## [Assignment]
Repeat only the stretch of lines below that runs from the line with "binutils /usr/bin/gp-display-src" through the line with "binutils /usr/include/symcat.h", unaltered.

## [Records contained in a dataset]

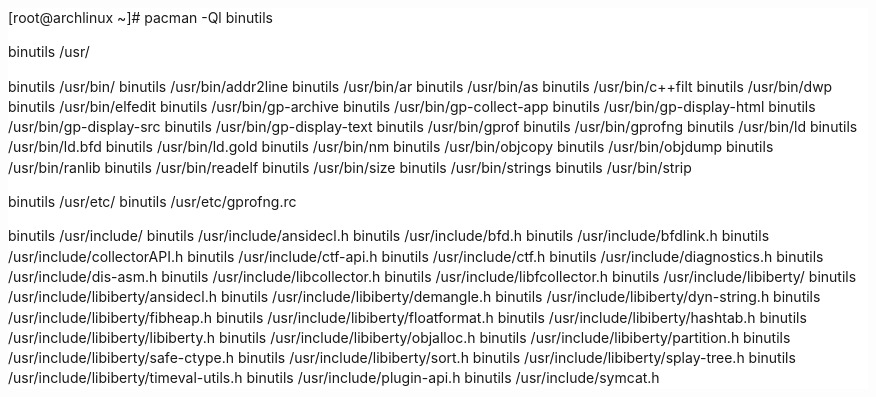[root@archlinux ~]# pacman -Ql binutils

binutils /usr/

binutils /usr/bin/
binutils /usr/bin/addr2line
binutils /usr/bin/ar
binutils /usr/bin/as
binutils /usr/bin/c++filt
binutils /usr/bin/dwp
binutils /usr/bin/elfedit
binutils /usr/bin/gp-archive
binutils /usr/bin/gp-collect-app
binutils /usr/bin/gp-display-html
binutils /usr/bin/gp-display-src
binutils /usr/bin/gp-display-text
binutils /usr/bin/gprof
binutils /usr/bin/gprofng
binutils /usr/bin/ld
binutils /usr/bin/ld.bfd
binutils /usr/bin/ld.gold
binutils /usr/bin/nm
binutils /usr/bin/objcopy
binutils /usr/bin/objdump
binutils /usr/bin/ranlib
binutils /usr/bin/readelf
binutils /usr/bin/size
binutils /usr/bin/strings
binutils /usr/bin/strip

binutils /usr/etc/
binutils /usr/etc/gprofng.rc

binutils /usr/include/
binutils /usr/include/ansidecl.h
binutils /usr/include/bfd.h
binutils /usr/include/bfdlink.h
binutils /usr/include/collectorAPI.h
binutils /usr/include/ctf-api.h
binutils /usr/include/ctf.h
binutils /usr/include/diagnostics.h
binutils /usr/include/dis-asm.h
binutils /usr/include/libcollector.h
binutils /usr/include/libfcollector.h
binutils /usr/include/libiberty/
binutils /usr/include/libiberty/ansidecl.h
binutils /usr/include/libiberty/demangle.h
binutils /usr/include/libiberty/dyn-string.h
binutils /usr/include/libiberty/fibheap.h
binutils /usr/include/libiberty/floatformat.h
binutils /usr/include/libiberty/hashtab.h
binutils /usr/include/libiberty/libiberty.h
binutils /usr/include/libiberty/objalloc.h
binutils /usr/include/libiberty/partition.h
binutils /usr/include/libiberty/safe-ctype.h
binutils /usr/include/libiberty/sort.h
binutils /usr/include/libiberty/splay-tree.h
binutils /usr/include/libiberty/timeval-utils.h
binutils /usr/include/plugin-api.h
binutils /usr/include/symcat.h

* * *

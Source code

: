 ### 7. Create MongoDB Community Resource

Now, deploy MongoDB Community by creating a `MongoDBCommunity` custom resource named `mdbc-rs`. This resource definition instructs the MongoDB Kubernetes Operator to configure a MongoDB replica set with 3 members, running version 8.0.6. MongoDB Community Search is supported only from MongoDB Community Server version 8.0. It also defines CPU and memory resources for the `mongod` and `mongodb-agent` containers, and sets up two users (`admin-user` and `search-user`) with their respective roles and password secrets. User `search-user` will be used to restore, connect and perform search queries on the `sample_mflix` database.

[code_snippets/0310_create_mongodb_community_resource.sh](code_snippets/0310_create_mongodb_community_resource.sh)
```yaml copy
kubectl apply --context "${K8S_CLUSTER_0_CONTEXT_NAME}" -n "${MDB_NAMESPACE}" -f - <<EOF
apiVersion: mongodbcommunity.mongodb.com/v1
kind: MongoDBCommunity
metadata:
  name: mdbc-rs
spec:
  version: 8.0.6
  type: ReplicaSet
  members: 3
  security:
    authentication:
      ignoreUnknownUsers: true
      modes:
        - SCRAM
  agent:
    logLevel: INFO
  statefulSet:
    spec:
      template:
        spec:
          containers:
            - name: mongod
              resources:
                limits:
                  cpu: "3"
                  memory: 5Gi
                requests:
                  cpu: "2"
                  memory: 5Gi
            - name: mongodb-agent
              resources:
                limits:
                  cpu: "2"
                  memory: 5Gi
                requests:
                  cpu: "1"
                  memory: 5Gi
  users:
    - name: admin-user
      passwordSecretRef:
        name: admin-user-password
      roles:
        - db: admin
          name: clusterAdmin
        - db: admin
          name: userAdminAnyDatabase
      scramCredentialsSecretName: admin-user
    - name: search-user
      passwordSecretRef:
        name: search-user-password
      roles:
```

## [Solution]
binutils /usr/bin/gp-display-src
binutils /usr/bin/gp-display-text
binutils /usr/bin/gprof
binutils /usr/bin/gprofng
binutils /usr/bin/ld
binutils /usr/bin/ld.bfd
binutils /usr/bin/ld.gold
binutils /usr/bin/nm
binutils /usr/bin/objcopy
binutils /usr/bin/objdump
binutils /usr/bin/ranlib
binutils /usr/bin/readelf
binutils /usr/bin/size
binutils /usr/bin/strings
binutils /usr/bin/strip

binutils /usr/etc/
binutils /usr/etc/gprofng.rc

binutils /usr/include/
binutils /usr/include/ansidecl.h
binutils /usr/include/bfd.h
binutils /usr/include/bfdlink.h
binutils /usr/include/collectorAPI.h
binutils /usr/include/ctf-api.h
binutils /usr/include/ctf.h
binutils /usr/include/diagnostics.h
binutils /usr/include/dis-asm.h
binutils /usr/include/libcollector.h
binutils /usr/include/libfcollector.h
binutils /usr/include/libiberty/
binutils /usr/include/libiberty/ansidecl.h
binutils /usr/include/libiberty/demangle.h
binutils /usr/include/libiberty/dyn-string.h
binutils /usr/include/libiberty/fibheap.h
binutils /usr/include/libiberty/floatformat.h
binutils /usr/include/libiberty/hashtab.h
binutils /usr/include/libiberty/libiberty.h
binutils /usr/include/libiberty/objalloc.h
binutils /usr/include/libiberty/partition.h
binutils /usr/include/libiberty/safe-ctype.h
binutils /usr/include/libiberty/sort.h
binutils /usr/include/libiberty/splay-tree.h
binutils /usr/include/libiberty/timeval-utils.h
binutils /usr/include/plugin-api.h
binutils /usr/include/symcat.h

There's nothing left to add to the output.